(Beginning of LISTED ENTRIES)

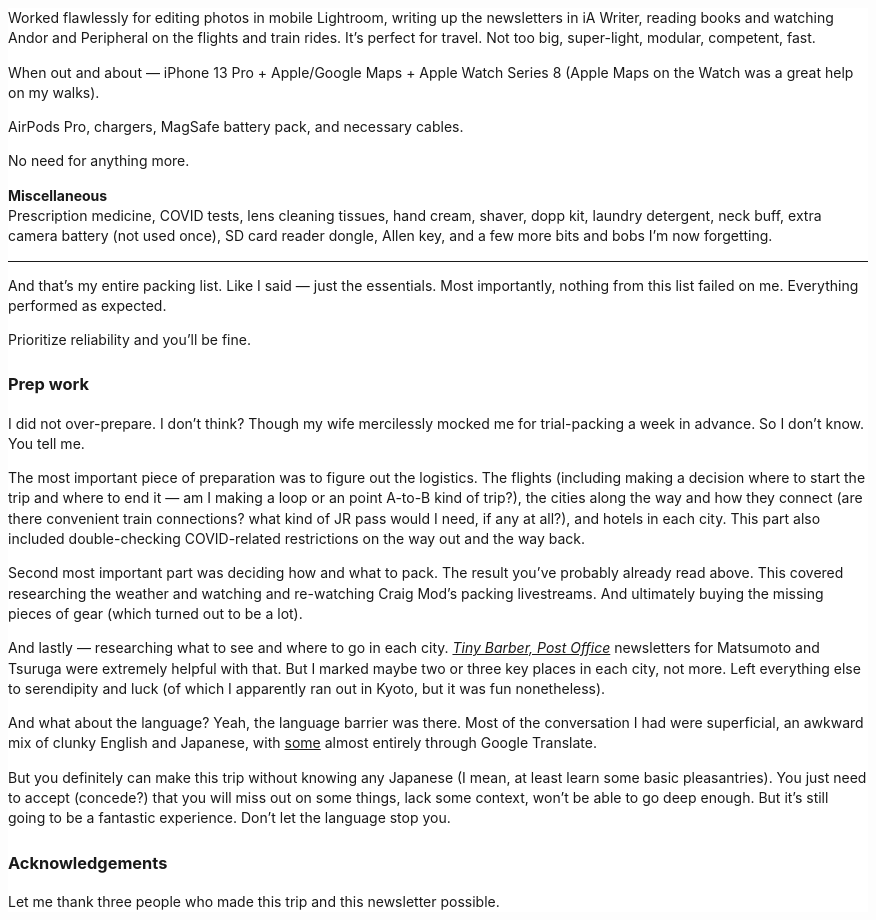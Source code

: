 Worked flawlessly for editing photos in mobile Lightroom, writing up the newsletters in iA Writer, reading books and watching Andor and Peripheral on the flights and train rides. It’s perfect for travel. Not too big, super-light, modular, competent, fast.

When out and about — iPhone 13 Pro + Apple/Google Maps + Apple Watch Series 8 (Apple Maps on the Watch was a great help on my walks).

AirPods Pro, chargers, MagSafe battery pack, and necessary cables.

No need for anything more.

**Miscellaneous**  
Prescription medicine, COVID tests, lens cleaning tissues, hand cream, shaver, dopp kit, laundry detergent, neck buff, extra camera battery (not used once), SD card reader dongle, Allen key, and a few more bits and bobs I’m now forgetting.

---

And that’s my entire packing list. Like I said — just the essentials. Most importantly, nothing from this list failed on me. Everything performed as expected.

Prioritize reliability and you’ll be fine.

### Prep work

I did not over-prepare. I don’t think? Though my wife mercilessly mocked me for trial-packing a week in advance. So I don’t know. You tell me.

The most important piece of preparation was to figure out the logistics. The flights (including making a decision where to start the trip and where to end it — am I making a loop or an point A-to-B kind of trip?), the cities along the way and how they connect (are there convenient train connections? what kind of JR pass would I need, if any at all?), and hotels in each city. This part also included double-checking COVID-related restrictions on the way out and the way back.

Second most important part was deciding how and what to pack. The result you’ve probably already read above. This covered researching the weather and watching and re-watching Craig Mod’s packing livestreams. And ultimately buying the missing pieces of gear (which turned out to be a lot).

And lastly — researching what to see and where to go in each city. *[Tiny Barber, Post Office](https://craigmod.com/ridgeline/132/?ref=metagame.hk)* newsletters for Matsumoto and Tsuruga were extremely helpful with that. But I marked maybe two or three key places in each city, not more. Left everything else to serendipity and luck (of which I apparently ran out in Kyoto, but it was fun nonetheless).

And what about the language? Yeah, the language barrier was there. Most of the conversation I had were superficial, an awkward mix of clunky English and Japanese, with [some](/posts/2022-10-27-in-search-of-nodoguro/) almost entirely through Google Translate.

But you definitely can make this trip without knowing any Japanese (I mean, at least learn some basic pleasantries). You just need to accept (concede?) that you will miss out on some things, lack some context, won’t be able to go deep enough. But it’s still going to be a fantastic experience. Don’t let the language stop you.

### Acknowledgements

Let me thank three people who made this trip and this newsletter possible.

(End of LISTED ENTRIES)

§ **WHAT TO DO**: Copy exactly, with no other lines, the stretch of the material that begins at the line containing "And lastly —" and ends at its last line.

§ **WRITTEN REPLY**:
And lastly — researching what to see and where to go in each city. *[Tiny Barber, Post Office](https://craigmod.com/ridgeline/132/?ref=metagame.hk)* newsletters for Matsumoto and Tsuruga were extremely helpful with that. But I marked maybe two or three key places in each city, not more. Left everything else to serendipity and luck (of which I apparently ran out in Kyoto, but it was fun nonetheless).

And what about the language? Yeah, the language barrier was there. Most of the conversation I had were superficial, an awkward mix of clunky English and Japanese, with [some](/posts/2022-10-27-in-search-of-nodoguro/) almost entirely through Google Translate.

But you definitely can make this trip without knowing any Japanese (I mean, at least learn some basic pleasantries). You just need to accept (concede?) that you will miss out on some things, lack some context, won’t be able to go deep enough. But it’s still going to be a fantastic experience. Don’t let the language stop you.

### Acknowledgements

Let me thank three people who made this trip and this newsletter possible.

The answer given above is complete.